Une autre manière de s'assurer que le milieu universitaire continue à innover de manière utile et appropriée consiste à brouiller les frontières traditionnelles entre les disciplines - des frontières où l'invention se produit si souvent. À cet effet, les universités devraient mettre à jour leur structure d'organisation, s'éloigner des départements clairement cloisonnés afin de créer un genre de continuum entre les arts, les humanités et les sciences. Il faudrait encourager les étudiants à prendre des cours dans des disciplines multiples, de sorte qu'ils puissent tisser ces leçons et ces expériences dans de nouveaux modèles de connaissance.
Pour rendre ce processus durable, les universités devraient s'assurer que les cours et les programmes d'études qu'elles proposent aux étudiants les aident à développer leurs qualifications sur un marché du travail dont la demande évolue très rapidement. Ceci ne revient pas simplement à créer de nouveaux programmes d'études pour le présent, mais également à les mettre à jour à court terme, afin d'expliquer de nouvelles tendances et découvertes dans des secteurs qui vont de l'intelligence artificielle et des grandes données aux sources énergétiques alternatives et à l'édition du génome.

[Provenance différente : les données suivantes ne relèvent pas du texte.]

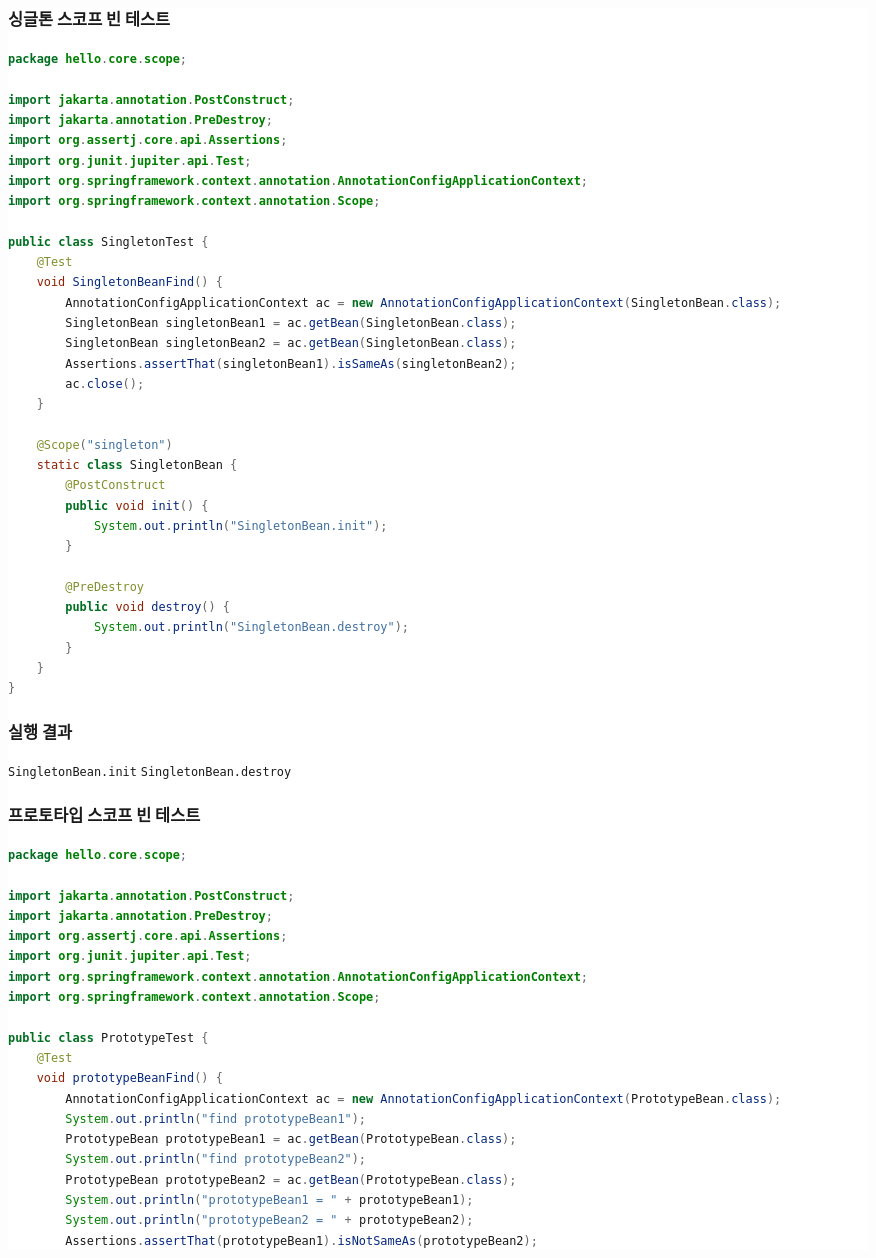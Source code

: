### 싱글톤 스코프 빈 테스트
```java
package hello.core.scope;  
  
import jakarta.annotation.PostConstruct;  
import jakarta.annotation.PreDestroy;  
import org.assertj.core.api.Assertions;  
import org.junit.jupiter.api.Test;  
import org.springframework.context.annotation.AnnotationConfigApplicationContext;  
import org.springframework.context.annotation.Scope;  
  
public class SingletonTest {  
    @Test  
    void SingletonBeanFind() {  
        AnnotationConfigApplicationContext ac = new AnnotationConfigApplicationContext(SingletonBean.class);  
        SingletonBean singletonBean1 = ac.getBean(SingletonBean.class);  
        SingletonBean singletonBean2 = ac.getBean(SingletonBean.class);  
        Assertions.assertThat(singletonBean1).isSameAs(singletonBean2);  
        ac.close();  
    }  
  
    @Scope("singleton")  
    static class SingletonBean {  
        @PostConstruct  
        public void init() {  
            System.out.println("SingletonBean.init");  
        }  
  
        @PreDestroy  
        public void destroy() {  
            System.out.println("SingletonBean.destroy");  
        }  
    }  
}
```
### 실행 결과
`SingletonBean.init`
`SingletonBean.destroy`
### 프로토타입 스코프 빈 테스트
```java
package hello.core.scope;  
  
import jakarta.annotation.PostConstruct;  
import jakarta.annotation.PreDestroy;  
import org.assertj.core.api.Assertions;  
import org.junit.jupiter.api.Test;  
import org.springframework.context.annotation.AnnotationConfigApplicationContext;  
import org.springframework.context.annotation.Scope;  
  
public class PrototypeTest {  
    @Test  
    void prototypeBeanFind() {  
        AnnotationConfigApplicationContext ac = new AnnotationConfigApplicationContext(PrototypeBean.class);  
        System.out.println("find prototypeBean1");  
        PrototypeBean prototypeBean1 = ac.getBean(PrototypeBean.class);  
        System.out.println("find prototypeBean2");  
        PrototypeBean prototypeBean2 = ac.getBean(PrototypeBean.class);  
        System.out.println("prototypeBean1 = " + prototypeBean1);  
        System.out.println("prototypeBean2 = " + prototypeBean2);  
        Assertions.assertThat(prototypeBean1).isNotSameAs(prototypeBean2);  
```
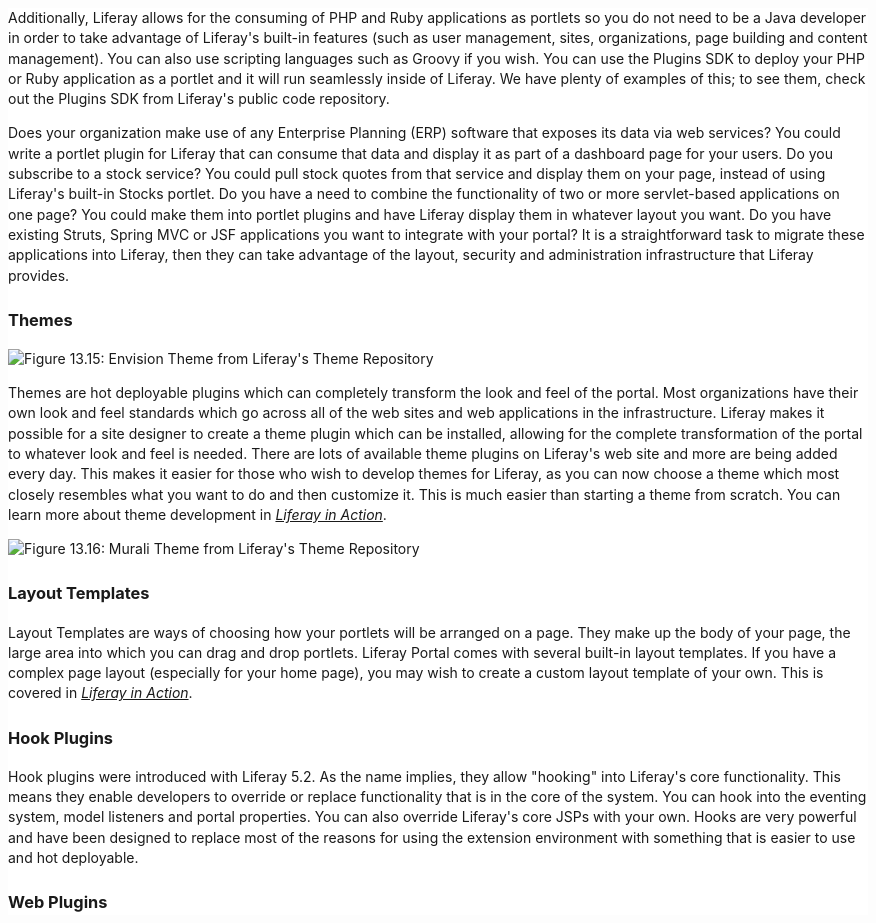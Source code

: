 Additionally, Liferay allows for the consuming of PHP and Ruby applications as portlets so you do not need to be a Java developer in order to take advantage of Liferay's built-in features (such as user management, sites, organizations, page building and content management). You can also use scripting languages such as Groovy if you wish. You can use the Plugins SDK to deploy your PHP or Ruby application as a portlet and it will run seamlessly inside of Liferay. We have plenty of examples of this; to see them, check out the Plugins SDK from Liferay's public code repository.

Does your organization make use of any Enterprise Planning (ERP) software that exposes its data via web services? You could write a portlet plugin for Liferay that can consume that data and display it as part of a dashboard page for your users. Do you subscribe to a stock service? You could pull stock quotes from that service and display them on your page, instead of using Liferay's built-in Stocks portlet. Do you have a need to combine the functionality of two or more servlet-based applications on one page? You could make them into portlet plugins and have Liferay display them in whatever layout you want. Do you have existing Struts, Spring MVC or JSF applications you want to integrate with your portal? It is a straightforward task to migrate these applications into Liferay, then they can take advantage of the layout, security and administration infrastructure that Liferay provides.

### Themes [](id=lp-6-1-ugen15-themes-0)

![Figure 13.15: Envision Theme from Liferay's Theme Repository](../../images/marketplace-envision-theme.png)

Themes are hot deployable plugins which can completely transform the look and feel of the portal. Most organizations have their own look and feel standards which go across all of the web sites and web applications in the infrastructure. Liferay makes it possible for a site designer to create a theme plugin which can be installed, allowing for the complete transformation of the portal to whatever look and feel is needed. There are lots of available theme plugins on Liferay's web site and more are being added every day. This makes it easier for those who wish to develop themes for Liferay, as you can now choose a theme which most closely resembles what you want to do and then customize it. This is much easier than starting a theme from scratch. You can learn more about theme development in [*Liferay in Action*](http://manning.com/sezov).

![Figure 13.16: Murali Theme from Liferay's Theme Repository](../../images/marketplace-murali-theme.png)

### Layout Templates [](id=lp-6-1-ugen15-layout-templates-0)

Layout Templates are ways of choosing how your portlets will be arranged on a page. They make up the body of your page, the large area into which you can drag and drop portlets. Liferay Portal comes with several built-in layout templates. If you have a complex page layout (especially for your home page), you may wish to create a custom layout template of your own. This is covered in [*Liferay in Action*](http://manning.com/sezov).

### Hook Plugins [](id=lp-6-1-ugen15-hook-plugins-0)

Hook plugins were introduced with Liferay 5.2. As the name implies, they allow "hooking" into Liferay's core functionality. This means they enable developers to override or replace functionality that is in the core of the system. You can hook into the eventing system, model listeners and portal properties. You can also override Liferay's core JSPs with your own. Hooks are very powerful and have been designed to replace most of the reasons for using the extension environment with something that is easier to use and hot deployable.

### Web Plugins [](id=lp-6-1-ugen15-web-plugins-0)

Les professeurs, quant à eux, devraient aborder leur travail comme des mentors de futurs leaders en science, en technologie, en arts et en sciences humaines, plutôt que d'essayer de mouler des étudiants suivant leur propre image intellectuelle. Naturellement, la dernière approche peut être utile si l'objectif consiste à faire progresser la popularité de son propre programme de recherche et de s'assurer que ses propres idées et sa propre perspective perdurent. Mais ce n'est pas la mission fondamentale du milieu universitaire.
Plus le consensus dans les chambres d'écho du milieu universitaire devient fort, plus la poussée du moi est grande pour ceux qui habitent ces chambres. Mais l'histoire prouve que le progrès est parfois défendu par une voix timide dans le fond, comme celle d'Albert Einstein au début de sa carrière. La vérité et le consensus ne sont pas toujours interchangeables. La diversité d'opinion - qui implique la diversité de genre, d'appartenance ethnique et d'antécédents - est essentielle pour motiver la créativité, la découverte et le progrès.
C'est pourquoi il est si important que les prix et associations professionnelles soient utilisés non pas pour renforcer les perspectives traditionnelles, mais pour encourager l'indépendance de la pensée et pour récompenser l'innovation. Ceci ne signifie pas que tous les avis doivent être considérés comme égaux, mais plutôt que les conceptions alternatives doivent être discutées et contrôlées en fonction de leur seul mérite.
Nous, les membres du milieu universitaire, ne pouvons pas continuer à nous féliciter en célébrant nos propres privilèges et en évitant de regarder le monde de manière nouvelle et appropriée. Si nous devons défendre la liberté de notre entreprise, nous devons renouer le dialogue avec le public le plus large et nous assurer que la pertinence de notre travail soit bien comprise - notamment par nous.
Par Abraham Loeb
Abraham Loeb, directeur du département d'astronomie de l'Université de Harvard, directeur fondateur de la Harvard’s Black Hole Initiative et directeur de l'Institut pour la théorie et le calcul au Centre Harvard-Smithsonian pour l'astrophysique.